- What the exercise asks: Throughout the material, count the lines with the word "textit" in them, and answer with only the figure.

- Data shown:
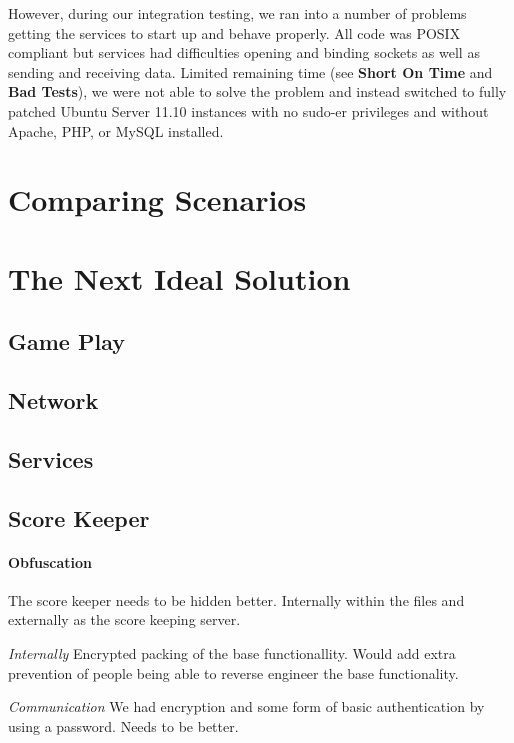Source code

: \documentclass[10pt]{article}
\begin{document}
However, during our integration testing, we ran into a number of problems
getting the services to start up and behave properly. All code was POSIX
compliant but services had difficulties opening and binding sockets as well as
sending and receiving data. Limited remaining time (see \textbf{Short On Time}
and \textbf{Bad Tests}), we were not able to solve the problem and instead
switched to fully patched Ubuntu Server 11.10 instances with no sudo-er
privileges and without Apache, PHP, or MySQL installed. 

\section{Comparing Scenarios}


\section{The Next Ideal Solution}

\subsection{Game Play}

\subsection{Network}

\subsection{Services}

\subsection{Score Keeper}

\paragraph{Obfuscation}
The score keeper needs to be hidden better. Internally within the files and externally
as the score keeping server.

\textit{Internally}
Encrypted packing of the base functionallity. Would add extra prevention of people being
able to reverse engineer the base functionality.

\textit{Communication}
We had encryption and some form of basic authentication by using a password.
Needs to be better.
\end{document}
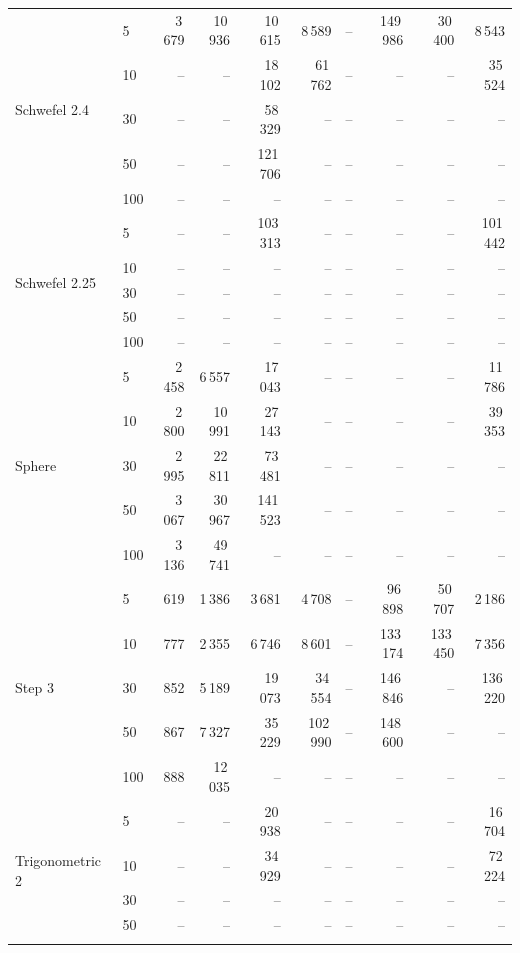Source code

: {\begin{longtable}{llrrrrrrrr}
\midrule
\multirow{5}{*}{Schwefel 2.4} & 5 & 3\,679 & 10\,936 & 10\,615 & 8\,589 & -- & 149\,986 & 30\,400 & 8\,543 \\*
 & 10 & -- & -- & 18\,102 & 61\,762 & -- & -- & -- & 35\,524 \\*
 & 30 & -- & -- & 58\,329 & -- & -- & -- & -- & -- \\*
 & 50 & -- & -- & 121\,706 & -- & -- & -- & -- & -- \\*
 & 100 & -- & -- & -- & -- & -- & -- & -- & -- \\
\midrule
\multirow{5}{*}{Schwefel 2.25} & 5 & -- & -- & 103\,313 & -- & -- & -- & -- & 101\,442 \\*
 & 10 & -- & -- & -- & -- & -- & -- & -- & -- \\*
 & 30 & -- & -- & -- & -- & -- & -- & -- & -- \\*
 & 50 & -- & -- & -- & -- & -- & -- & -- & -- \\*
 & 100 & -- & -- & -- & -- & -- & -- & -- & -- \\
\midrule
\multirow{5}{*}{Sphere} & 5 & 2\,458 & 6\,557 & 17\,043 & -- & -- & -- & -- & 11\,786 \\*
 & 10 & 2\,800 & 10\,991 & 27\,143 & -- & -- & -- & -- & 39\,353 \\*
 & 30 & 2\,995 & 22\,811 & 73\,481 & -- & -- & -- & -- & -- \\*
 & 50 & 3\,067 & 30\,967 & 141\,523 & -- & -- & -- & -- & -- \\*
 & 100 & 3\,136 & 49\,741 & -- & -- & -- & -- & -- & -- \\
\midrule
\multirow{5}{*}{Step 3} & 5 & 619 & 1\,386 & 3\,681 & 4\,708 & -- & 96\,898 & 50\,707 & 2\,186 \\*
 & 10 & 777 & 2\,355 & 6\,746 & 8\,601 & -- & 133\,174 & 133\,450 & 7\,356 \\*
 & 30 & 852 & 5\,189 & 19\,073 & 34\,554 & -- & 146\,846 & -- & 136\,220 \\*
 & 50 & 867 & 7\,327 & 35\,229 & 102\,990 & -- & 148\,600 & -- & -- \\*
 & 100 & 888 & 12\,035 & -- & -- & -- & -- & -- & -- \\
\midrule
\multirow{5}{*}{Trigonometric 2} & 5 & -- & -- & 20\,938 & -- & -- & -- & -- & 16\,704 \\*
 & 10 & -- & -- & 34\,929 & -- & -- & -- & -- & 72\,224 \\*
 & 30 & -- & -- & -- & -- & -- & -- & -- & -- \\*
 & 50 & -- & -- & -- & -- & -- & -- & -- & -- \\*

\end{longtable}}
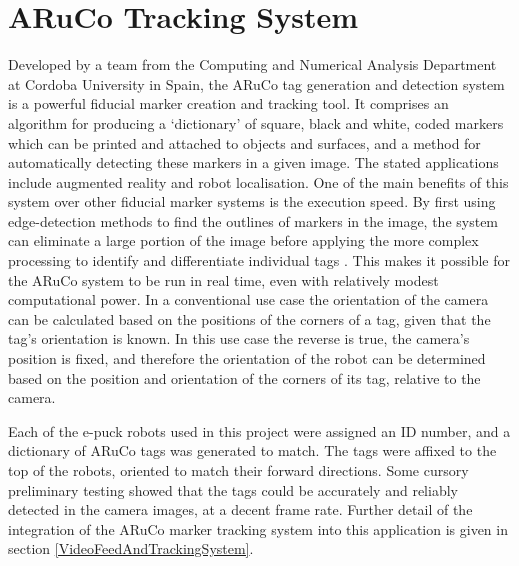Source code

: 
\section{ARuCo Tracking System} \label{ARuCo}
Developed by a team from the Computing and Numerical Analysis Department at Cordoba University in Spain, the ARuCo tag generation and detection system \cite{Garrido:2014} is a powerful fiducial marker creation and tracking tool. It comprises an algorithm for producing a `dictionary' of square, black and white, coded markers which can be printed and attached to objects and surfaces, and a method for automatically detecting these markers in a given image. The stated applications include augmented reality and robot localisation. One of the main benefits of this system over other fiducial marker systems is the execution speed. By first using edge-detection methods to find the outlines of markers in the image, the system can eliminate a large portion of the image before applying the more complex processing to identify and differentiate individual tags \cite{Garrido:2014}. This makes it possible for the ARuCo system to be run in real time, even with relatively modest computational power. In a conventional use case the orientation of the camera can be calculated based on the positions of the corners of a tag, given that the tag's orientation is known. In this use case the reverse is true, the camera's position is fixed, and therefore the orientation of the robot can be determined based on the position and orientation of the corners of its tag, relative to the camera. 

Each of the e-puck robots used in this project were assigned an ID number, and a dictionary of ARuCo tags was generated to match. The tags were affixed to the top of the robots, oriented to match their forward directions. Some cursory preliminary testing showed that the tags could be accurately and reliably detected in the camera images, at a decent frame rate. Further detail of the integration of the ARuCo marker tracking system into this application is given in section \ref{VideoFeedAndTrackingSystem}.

- Result of this task: 2